*** Material supplied ***

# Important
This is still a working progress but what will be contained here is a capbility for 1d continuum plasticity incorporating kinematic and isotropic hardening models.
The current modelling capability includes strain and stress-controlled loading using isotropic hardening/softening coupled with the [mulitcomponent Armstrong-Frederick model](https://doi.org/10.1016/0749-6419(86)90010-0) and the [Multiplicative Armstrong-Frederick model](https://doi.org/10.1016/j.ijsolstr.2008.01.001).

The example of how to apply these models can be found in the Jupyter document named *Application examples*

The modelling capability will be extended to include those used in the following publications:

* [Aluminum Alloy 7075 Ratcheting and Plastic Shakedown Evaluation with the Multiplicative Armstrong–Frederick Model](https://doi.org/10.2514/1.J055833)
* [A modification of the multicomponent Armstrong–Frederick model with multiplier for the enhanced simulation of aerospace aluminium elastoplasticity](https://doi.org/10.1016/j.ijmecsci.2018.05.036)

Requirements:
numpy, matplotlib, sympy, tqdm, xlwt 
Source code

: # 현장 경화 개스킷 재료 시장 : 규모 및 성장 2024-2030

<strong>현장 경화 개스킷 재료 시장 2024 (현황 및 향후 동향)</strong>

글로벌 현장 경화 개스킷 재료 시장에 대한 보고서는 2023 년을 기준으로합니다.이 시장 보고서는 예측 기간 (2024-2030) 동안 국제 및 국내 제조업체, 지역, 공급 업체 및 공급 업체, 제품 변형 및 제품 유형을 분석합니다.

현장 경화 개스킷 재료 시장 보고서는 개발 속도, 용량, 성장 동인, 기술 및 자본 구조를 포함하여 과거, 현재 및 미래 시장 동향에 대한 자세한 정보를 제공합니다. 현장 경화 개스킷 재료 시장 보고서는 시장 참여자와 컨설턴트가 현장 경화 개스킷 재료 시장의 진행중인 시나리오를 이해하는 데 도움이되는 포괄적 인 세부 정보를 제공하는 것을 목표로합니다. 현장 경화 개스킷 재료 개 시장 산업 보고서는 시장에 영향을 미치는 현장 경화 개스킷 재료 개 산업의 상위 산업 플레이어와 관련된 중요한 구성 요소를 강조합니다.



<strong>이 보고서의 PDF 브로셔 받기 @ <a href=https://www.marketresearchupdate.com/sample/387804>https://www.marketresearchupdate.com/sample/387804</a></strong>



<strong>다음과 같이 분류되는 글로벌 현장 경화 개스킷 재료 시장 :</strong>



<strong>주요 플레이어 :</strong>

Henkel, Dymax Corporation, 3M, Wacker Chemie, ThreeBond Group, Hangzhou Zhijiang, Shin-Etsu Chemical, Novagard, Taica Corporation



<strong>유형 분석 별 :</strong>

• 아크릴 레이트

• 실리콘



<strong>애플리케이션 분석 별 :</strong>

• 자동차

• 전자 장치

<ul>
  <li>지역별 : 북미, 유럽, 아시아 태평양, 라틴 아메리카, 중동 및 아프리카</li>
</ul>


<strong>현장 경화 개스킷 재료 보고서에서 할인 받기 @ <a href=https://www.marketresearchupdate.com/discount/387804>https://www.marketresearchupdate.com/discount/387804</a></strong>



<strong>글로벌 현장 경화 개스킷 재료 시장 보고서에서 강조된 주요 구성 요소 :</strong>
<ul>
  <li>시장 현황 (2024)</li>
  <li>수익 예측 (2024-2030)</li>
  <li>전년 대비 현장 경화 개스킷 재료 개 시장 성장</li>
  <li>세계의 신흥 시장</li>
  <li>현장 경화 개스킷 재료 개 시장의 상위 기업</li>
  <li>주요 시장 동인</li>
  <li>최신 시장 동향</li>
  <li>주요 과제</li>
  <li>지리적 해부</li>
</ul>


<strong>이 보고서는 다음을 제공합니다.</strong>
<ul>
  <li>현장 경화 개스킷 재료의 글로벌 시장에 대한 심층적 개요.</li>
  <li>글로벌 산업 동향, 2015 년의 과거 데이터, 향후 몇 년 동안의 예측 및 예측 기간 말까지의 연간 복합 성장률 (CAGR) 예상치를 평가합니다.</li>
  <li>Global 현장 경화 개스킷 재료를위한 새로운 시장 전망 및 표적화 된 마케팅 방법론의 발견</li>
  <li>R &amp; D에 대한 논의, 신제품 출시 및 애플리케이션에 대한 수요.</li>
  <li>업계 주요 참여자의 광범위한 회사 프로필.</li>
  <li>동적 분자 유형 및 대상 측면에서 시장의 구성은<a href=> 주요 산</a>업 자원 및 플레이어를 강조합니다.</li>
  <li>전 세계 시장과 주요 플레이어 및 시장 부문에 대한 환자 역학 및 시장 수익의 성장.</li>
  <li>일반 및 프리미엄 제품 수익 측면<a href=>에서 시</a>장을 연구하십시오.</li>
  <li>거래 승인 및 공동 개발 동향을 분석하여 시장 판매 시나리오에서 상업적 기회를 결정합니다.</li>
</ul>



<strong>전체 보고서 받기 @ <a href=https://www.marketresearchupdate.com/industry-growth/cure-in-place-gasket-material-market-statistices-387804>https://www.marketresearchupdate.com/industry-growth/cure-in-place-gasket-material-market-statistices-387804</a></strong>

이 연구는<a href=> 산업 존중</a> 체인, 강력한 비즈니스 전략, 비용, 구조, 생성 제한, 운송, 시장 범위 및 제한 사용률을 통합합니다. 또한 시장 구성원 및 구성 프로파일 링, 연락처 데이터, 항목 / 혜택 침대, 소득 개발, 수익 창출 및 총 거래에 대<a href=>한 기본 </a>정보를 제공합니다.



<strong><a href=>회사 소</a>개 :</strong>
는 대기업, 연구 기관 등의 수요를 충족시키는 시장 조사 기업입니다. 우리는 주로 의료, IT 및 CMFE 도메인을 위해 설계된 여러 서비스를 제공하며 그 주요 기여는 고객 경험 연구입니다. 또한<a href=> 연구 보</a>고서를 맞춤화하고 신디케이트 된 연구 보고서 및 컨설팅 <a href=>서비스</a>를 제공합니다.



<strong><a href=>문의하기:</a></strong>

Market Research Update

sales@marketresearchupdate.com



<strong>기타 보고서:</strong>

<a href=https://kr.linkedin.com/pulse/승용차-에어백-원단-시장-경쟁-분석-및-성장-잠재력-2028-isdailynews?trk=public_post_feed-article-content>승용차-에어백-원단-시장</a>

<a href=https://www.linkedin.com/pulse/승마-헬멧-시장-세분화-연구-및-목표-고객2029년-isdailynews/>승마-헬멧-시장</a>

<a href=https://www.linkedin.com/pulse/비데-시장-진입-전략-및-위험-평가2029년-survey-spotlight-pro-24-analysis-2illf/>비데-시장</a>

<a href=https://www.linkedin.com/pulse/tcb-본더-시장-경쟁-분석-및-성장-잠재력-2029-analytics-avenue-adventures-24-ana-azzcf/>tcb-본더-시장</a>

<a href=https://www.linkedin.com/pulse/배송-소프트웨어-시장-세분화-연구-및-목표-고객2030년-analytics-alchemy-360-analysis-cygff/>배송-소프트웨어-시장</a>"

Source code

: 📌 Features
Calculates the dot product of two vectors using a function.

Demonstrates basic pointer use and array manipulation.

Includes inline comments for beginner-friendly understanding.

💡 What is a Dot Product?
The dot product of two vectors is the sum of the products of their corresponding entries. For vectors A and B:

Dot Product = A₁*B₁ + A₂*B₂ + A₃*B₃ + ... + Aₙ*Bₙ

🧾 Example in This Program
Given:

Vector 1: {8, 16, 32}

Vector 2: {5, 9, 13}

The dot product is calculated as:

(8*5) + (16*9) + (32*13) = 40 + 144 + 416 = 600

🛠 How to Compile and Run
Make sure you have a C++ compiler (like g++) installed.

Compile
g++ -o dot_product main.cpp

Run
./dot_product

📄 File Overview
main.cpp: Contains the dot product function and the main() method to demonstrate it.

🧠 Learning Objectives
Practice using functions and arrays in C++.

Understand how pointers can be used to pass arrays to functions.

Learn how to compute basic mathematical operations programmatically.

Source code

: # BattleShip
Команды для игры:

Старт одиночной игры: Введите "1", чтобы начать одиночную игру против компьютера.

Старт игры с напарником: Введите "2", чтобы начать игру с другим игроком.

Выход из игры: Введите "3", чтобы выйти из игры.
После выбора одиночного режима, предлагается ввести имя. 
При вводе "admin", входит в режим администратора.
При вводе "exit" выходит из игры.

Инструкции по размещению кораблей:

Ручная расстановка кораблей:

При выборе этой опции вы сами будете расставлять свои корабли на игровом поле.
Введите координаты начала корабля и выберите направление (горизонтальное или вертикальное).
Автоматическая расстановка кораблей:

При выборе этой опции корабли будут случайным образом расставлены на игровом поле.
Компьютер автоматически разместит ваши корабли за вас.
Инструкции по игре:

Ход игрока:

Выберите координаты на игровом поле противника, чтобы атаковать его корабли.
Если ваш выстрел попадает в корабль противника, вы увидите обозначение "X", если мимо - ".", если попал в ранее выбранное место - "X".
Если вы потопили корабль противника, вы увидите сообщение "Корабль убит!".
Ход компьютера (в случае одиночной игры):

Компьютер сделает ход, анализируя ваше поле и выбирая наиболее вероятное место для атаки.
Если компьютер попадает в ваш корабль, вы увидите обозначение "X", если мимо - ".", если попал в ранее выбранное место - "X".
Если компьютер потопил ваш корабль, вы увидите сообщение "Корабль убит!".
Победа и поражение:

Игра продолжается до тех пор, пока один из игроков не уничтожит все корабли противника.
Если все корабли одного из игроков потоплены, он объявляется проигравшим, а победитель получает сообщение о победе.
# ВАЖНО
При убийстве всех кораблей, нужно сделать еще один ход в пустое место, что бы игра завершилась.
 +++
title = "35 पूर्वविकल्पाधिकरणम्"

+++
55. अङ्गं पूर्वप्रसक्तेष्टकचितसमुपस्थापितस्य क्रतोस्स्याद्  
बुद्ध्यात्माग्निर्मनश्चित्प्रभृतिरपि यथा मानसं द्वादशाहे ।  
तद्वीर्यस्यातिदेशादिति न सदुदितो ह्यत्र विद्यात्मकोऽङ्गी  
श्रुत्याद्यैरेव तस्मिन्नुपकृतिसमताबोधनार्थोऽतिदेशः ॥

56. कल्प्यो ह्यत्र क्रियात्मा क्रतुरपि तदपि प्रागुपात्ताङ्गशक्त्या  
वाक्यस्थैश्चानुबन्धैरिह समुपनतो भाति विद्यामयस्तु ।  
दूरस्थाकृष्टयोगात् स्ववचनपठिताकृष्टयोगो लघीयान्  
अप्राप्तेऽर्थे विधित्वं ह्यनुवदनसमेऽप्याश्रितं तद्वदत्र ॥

*** End of Material supplied ***

- Task description -
Print exactly the lines above, between the one holding "g++ -o dot_product main.cpp" and the one holding "Understand how pointers", inclusive, and nothing besides.

- Exercise output -
g++ -o dot_product main.cpp

Run
./dot_product

📄 File Overview
main.cpp: Contains the dot product function and the main() method to demonstrate it.

🧠 Learning Objectives
Practice using functions and arrays in C++.

Understand how pointers can be used to pass arrays to functions.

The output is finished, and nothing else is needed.